Книга прощания - Юрий Карлович Олеша
Шрифт:
Интервал:
Закладка:
Как хотелось бы вернуться хоть на некоторое время в тот воздух ожидания будущего, которым дышала тогда здоровая и юная душа гимназиста, впервые в те годы смотревшего и на реальный, и на воображаемый мир. Неповторимо... А кажется, что стоит только опять побывать в Одессе и с книжкой Эдгара По одиноко пройти по Куликову полю, чтобы вновь почувствовать то вибрирующее чувство предвкушения будущего, которое и было существом здоровья и молодости.
Но нет ни зверинца, ни солдат в черных мундирах с красными погонами, ни свистящего паровичка.

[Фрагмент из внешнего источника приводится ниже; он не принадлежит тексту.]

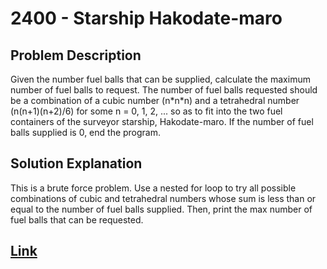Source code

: # 2400 - Starship Hakodate-maro

## Problem Description
Given the number fuel balls that can be supplied, calculate the maximum number
of fuel balls to request. The number of fuel balls requested should be a
combination of a cubic number (n\*n\*n) and a tetrahedral number
(n(n+1)(n+2)/6) for some n = 0, 1, 2, ... so as to fit into the two
fuel containers of the surveyor starship, Hakodate-maro.
If the number of fuel balls supplied is 0, end the program.

## Solution Explanation
This is a brute force problem. Use a nested for loop to try all possible
combinations of cubic and tetrahedral numbers whose sum is less than or
equal to the number of fuel balls supplied. Then, print the max number
of fuel balls that can be requested.

## [Link](https://icpcarchive.ecs.baylor.edu/index.php?option=com_onlinejudge&Itemid=8&category=7&page=show_problem&problem=401)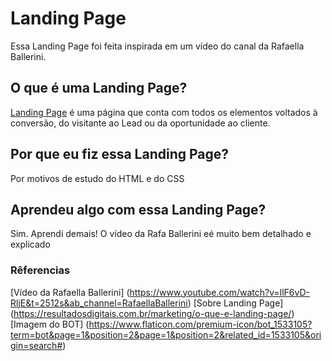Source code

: # Landing Page
Essa Landing Page foi feita inspirada em um vídeo do canal da Rafaella Ballerini.

## O que é uma Landing Page?
<u>Landing Page</u> é uma página que conta com todos os elementos voltados à conversão, do visitante ao Lead ou da oportunidade ao cliente.

## Por que eu fiz essa Landing Page?
Por motivos de estudo do HTML e do CSS

## Aprendeu algo com essa Landing Page?
Sim. Aprendi demais! O vídeo da Rafa Ballerini eé muito bem detalhado e explicado

### Rêferencias

[Vídeo da Rafaella Ballerini] (https://www.youtube.com/watch?v=llF6vD-RljE&t=2512s&ab_channel=RafaellaBallerini)
[Sobre Landing Page] (https://resultadosdigitais.com.br/marketing/o-que-e-landing-page/)
[Imagem do BOT] (https://www.flaticon.com/premium-icon/bot_1533105?term=bot&page=1&position=2&page=1&position=2&related_id=1533105&origin=search#)

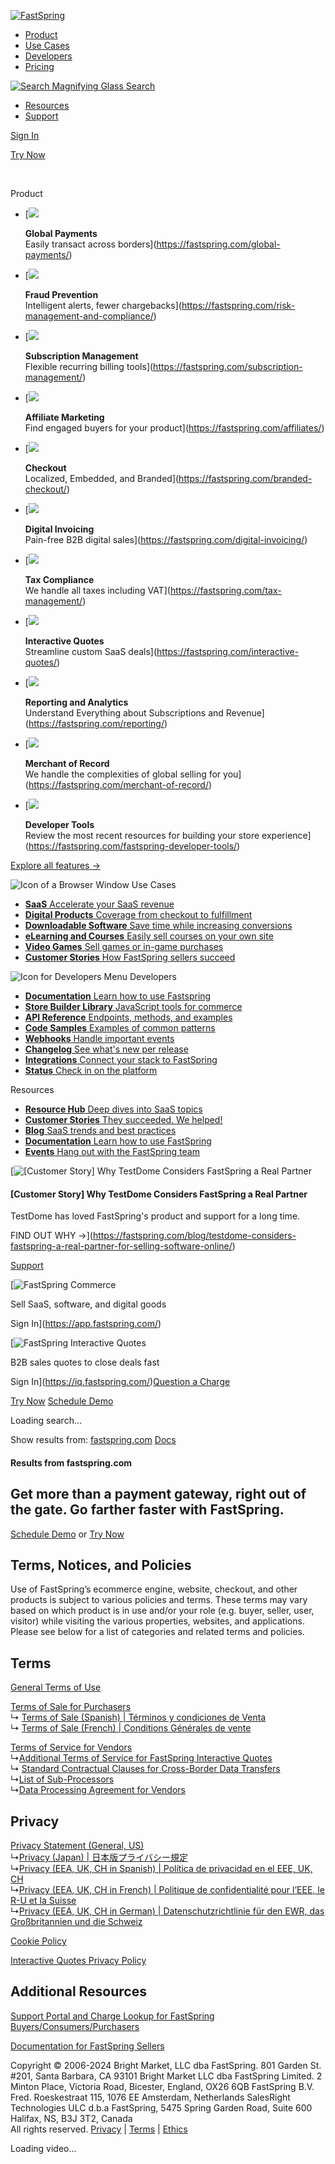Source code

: [![FastSpring](https://fastspring.com/wp-content/themes/fastspring-bamboo/images/logos/fastspring-logo-orange-gray.svg?2)](https://fastspring.com/)

* [Product](#)
* [Use Cases](#)
* [Developers](#)
* [Pricing](https://fastspring.com/pricing/)

 [![Search Magnifying Glass](https://fastspring.com/wp-content/themes/fastspring-bamboo/images/icons/nav/nav-search-glass.svg) Search](#)

* [Resources](#)
* [Support](https://community.fastspring.com/)

[Sign In](#)

[Try Now](#)

 [](#)

Product

* [![](https://fastspring.com/wp-content/themes/fastspring-bamboo/images/icons/nav/global-payment.svg)
    
    **Global Payments**  
    Easily transact across borders](https://fastspring.com/global-payments/)
* [![](https://fastspring.com/wp-content/themes/fastspring-bamboo/images/icons/nav/fraud-prevention.svg)
    
    **Fraud Prevention**  
    Intelligent alerts, fewer chargebacks](https://fastspring.com/risk-management-and-compliance/)
* [![](https://fastspring.com/wp-content/themes/fastspring-bamboo/images/icons/nav/subscription.svg)
    
    **Subscription Management**  
    Flexible recurring billing tools](https://fastspring.com/subscription-management/)
* [![](https://fastspring.com/wp-content/themes/fastspring-bamboo/images/icons/nav/integrations.svg)
    
    **Affiliate Marketing**  
    Find engaged buyers for your product](https://fastspring.com/affiliates/)
* [![](https://fastspring.com/wp-content/themes/fastspring-bamboo/images/icons/nav/branded-checkout.svg)
    
    **Checkout**  
    Localized, Embedded, and Branded](https://fastspring.com/branded-checkout/)
* [![](https://fastspring.com/wp-content/themes/fastspring-bamboo/images/icons/nav/document-copy.svg)
    
    **Digital Invoicing**  
    Pain-free B2B digital sales](https://fastspring.com/digital-invoicing/)
* [![](https://fastspring.com/wp-content/themes/fastspring-bamboo/images/icons/nav/global-tax.svg)
    
    **Tax Compliance**  
    We handle all taxes including VAT](https://fastspring.com/tax-management/)
* [![](https://fastspring.com/wp-content/themes/fastspring-bamboo/images/icons/nav/price-tag-rb-or.svg)
    
    **Interactive Quotes**  
    Streamline custom SaaS deals](https://fastspring.com/interactive-quotes/)
* [![](https://fastspring.com/wp-content/themes/fastspring-bamboo/images/icons/nav/reporting.svg)
    
    **Reporting and Analytics**  
    Understand Everything about Subscriptions and Revenue](https://fastspring.com/reporting/)
* [![](https://fastspring.com/wp-content/themes/fastspring-bamboo/images/icons/nav/global-location.svg)
    
    **Merchant of Record**  
    We handle the complexities of global selling for you](https://fastspring.com/merchant-of-record/)
* [![](https://fastspring.com/wp-content/themes/fastspring-bamboo/images/icons/nav/developer-tools.svg)
    
    **Developer Tools**  
    Review the most recent resources for building your store experience](https://fastspring.com/fastspring-developer-tools/)

[Explore all features →](https://fastspring.com/product-overview/)

 ![Icon of a Browser Window](https://fastspring.com/wp-content/themes/fastspring-bamboo/images/icons/nav/browser-with-code.svg) Use Cases

* [**SaaS** Accelerate your SaaS revenue](https://fastspring.com/solutions/selling-saas/)
* [**Digital Products** Coverage from checkout to fulfillment](https://fastspring.com/solutions/selling-digital-products/)
* [**Downloadable Software** Save time while increasing conversions](https://fastspring.com/solutions/selling-software-online/)
* [**eLearning and Courses** Easily sell courses on your own site](https://fastspring.com/solutions/elearning/)
* [**Video Games** Sell games or in-game purchases](https://fastspring.com/solutions/gaming/)
* [**Customer Stories** How FastSpring sellers succeed](https://fastspring.com/customers/)

 ![Icon for Developers Menu](https://fastspring.com/wp-content/themes/fastspring-bamboo/images/icons/nav/browser-with-code.svg) Developers

* [**Documentation** Learn how to use Fastspring](https://fastspring.com/docs/)
* [**Store Builder Library** JavaScript tools for commerce](https://developer.fastspring.com/docs/store-builder-library-overview)
* [**API Reference** Endpoints, methods, and examples](https://developer.fastspring.com/reference/getting-started-with-your-api)
* [**Code Samples** Examples of common patterns](https://fastspringexamples.com/)
* [**Webhooks** Handle important events](https://developer.fastspring.com/docs/webhooks-overview)
* [**Changelog** See what's new per release](https://developer.fastspring.com/changelog)
* [**Integrations** Connect your stack to FastSpring](https://fastspring.com/docs/integrations/)
* [**Status** Check in on the platform](https://status.fastspring.com/)

Resources

* [**Resource Hub** Deep dives into SaaS topics](https://fastspring.com/resources/)
* [**Customer Stories** They succeeded. We helped!](https://fastspring.com/customers/)
* [**Blog** SaaS trends and best practices](https://fastspring.com/blog/)
* [**Documentation** Learn how to use FastSpring](https://fastspring.com/docs/)
* [**Events** Hang out with the FastSpring team](https://fastspring.com/blog/tag/events/)

[![[Customer Story] Why TestDome Considers FastSpring a Real Partner](https://fastspring.com/wp-content/themes/fastspring-bamboo/images/promotional/2023/FastSpring-TestDome-blog-thumbnail.jpg)

#### \[Customer Story\] Why TestDome Considers FastSpring a Real Partner

TestDome has loved FastSpring's product and support for a long time.

FIND OUT WHY →](https://fastspring.com/blog/testdome-considers-fastspring-a-real-partner-for-selling-software-online/)

[Support](https://community.fastspring.com/)

[![FastSpring Commerce](https://fastspring.com/wp-content/themes/fastspring-bamboo/images/logos/fastspring-logo-orange-gray.svg)

Sell SaaS, software, and digital goods

Sign In](https://app.fastspring.com/)

[![FastSpring Interactive Quotes](https://fastspring.com/wp-content/themes/fastspring-bamboo/images/logos/fastspring-interactive-quotes-dark.svg)

B2B sales quotes to close deals fast

Sign In](https://iq.fastspring.com/)[Question a Charge](https://fastspring.com/consumer-support/)

[Try Now](#) [Schedule Demo](#)

Loading search...

Show results from: [fastspring.com](#) [Docs](#)

#### Results from fastspring.com

Get more than a payment gateway, right out of the gate. Go farther faster with FastSpring.
------------------------------------------------------------------------------------------

[Schedule Demo](https://fastspring.com/request-demo/) or [Try Now](https://fastspring.com/sign-up/)

Terms, Notices, and Policies
----------------------------

Use of FastSpring’s ecommerce engine, website, checkout, and other products is subject to various policies and terms. These terms may vary based on which product is in use and/or your role (e.g. buyer, seller, user, visitor) while visiting the various properties, websites, and applications. Please see below for a list of categories and related terms and policies.

Terms
-----

[General Terms of Use](https://fastspring.com/terms-use/)

[Terms of Sale for Purchasers](https://fastspring.com/legal/terms-sale/)  
↳ [Terms of Sale (Spanish) | Términos y condiciones de Venta](https://fastspring.com/legal/terms-sale/spanish/)  
↳ [Terms of Sale (French) | Conditions Générales de vente](https://fastspring.com/legal/terms-sale/french/)

[Terms of Service for Vendors](https://fastspring.com/terms-use/seller-terms-service/)  
↳[Additional Terms of Service for FastSpring Interactive Quotes](https://fastspring.com/terms-use/seller-terms-service/interactive-quotes/)  
↳ [Standard Contractual Clauses for Cross-Border Data Transfers](https://fastspring.com/terms-use/seller-terms-service/clauses/)  
↳[List of Sub-Processors](https://fastspring.com/terms-use/subprocessors/)  
↳[Data Processing Agreement for Vendors](https://fastspring.com/terms-use/data-processing-agreement/)

Privacy
-------

[Privacy Statement (General, US)](https://fastspring.com/privacy/)  
↳[Privacy (Japan) | 日本版プライバシー規定](https://fastspring.com/privacy/japan/)  
↳[Privacy (EEA, UK, CH in Spanish) | Política de privacidad en el EEE, UK, CH](https://fastspring.com/privacy/eu-es/)  
↳[Privacy (EEA, UK, CH in French) | Politique de confidentialité pour l’EEE, le R-U et la Suisse](https://fastspring.com/privacy/eu-fr/)  
↳[Privacy (EEA, UK, CH in German) | Datenschutzrichtlinie für den EWR, das Großbritannien und die Schweiz](https://fastspring.com/privacy/eu-de/)

[Cookie Policy](https://fastspring.com/privacy/cookies/)

[Interactive Quotes Privacy Policy](https://iq.fastspring.com/privacy)

Additional Resources
--------------------

[Support Portal and Charge Lookup for FastSpring Buyers/Consumers/Purchasers](https://fastspring.com/consumer-support/)

[Documentation for FastSpring Sellers](https://fastspring.com/docs/)

Copyright © 2006-2024 Bright Market, LLC dba FastSpring. 801 Garden St. #201, Santa Barbara, CA 93101 Bright Market LLC dba FastSpring Limited. 2 Minton Place, Victoria Road, Bicester, England, OX26 6QB FastSpring B.V. Fred. Roeskestraat 115, 1076 EE Amsterdam, Netherlands SalesRight Technologies ULC d.b.a FastSpring, 5475 Spring Garden Road, Suite 600 Halifax, NS, B3J 3T2, Canada  
All rights reserved. [Privacy](https://fastspring.com/privacy/) | [Terms](https://fastspring.com/legal/) | [Ethics](https://fastspring.com/ethics/)

[](https://fastspring.com/)

[](https://www.linkedin.com/company/fastspring)[](https://twitter.com/fastspring)[](https://www.facebook.com/fastspring)[](https://www.instagram.com/fastspringsb/)

Loading video...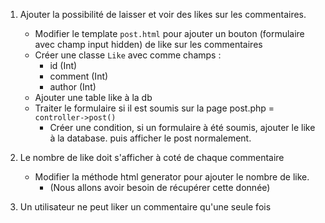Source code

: 1. Ajouter la possibilité de laisser et voir des likes sur les commentaires.
    - Modifier le template `post.html` pour ajouter un bouton (formulaire avec champ input hidden) de like sur les commentaires
    - Créer une classe `Like` avec comme champs :
        - id (Int)
        - comment (Int)
        - author (Int)
    - Ajouter une table like à la db
    - Traiter le formulaire si il est soumis sur la page post.php = `controller->post()`
        - Créer une condition, si un formulaire à été soumis, ajouter le like à la database. puis afficher le post normalement.

2. Le nombre de like doit s'afficher à coté de chaque commentaire
   - Modifier la méthode html generator pour ajouter le nombre de like. 
     - (Nous allons avoir besoin de récupérer cette donnée)

3. Un utilisateur ne peut liker un commentaire qu'une seule fois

А что же со мной? Не знаю. Ничего точно не могу сказать о том, произошло ли что-либо со мной или все осталось, как было. Не знаю. Когда теперь солнце касается щеки, я не думаю о том, что на ней уже старая, давно носимая кожа, и когда я себя не вижу в зеркале или когда меня не видят другие — я сам, не видя себя из глубины орбит, а только видя блеск солнца вокруг лица, совершенно изолирую себя из среды людей, прошедшей истории, собственной биографии и, как бы шушукаясь сам с собою, говорю сам себе по секрету, что я тот же мальчик перед плакатами с тиграми и львами.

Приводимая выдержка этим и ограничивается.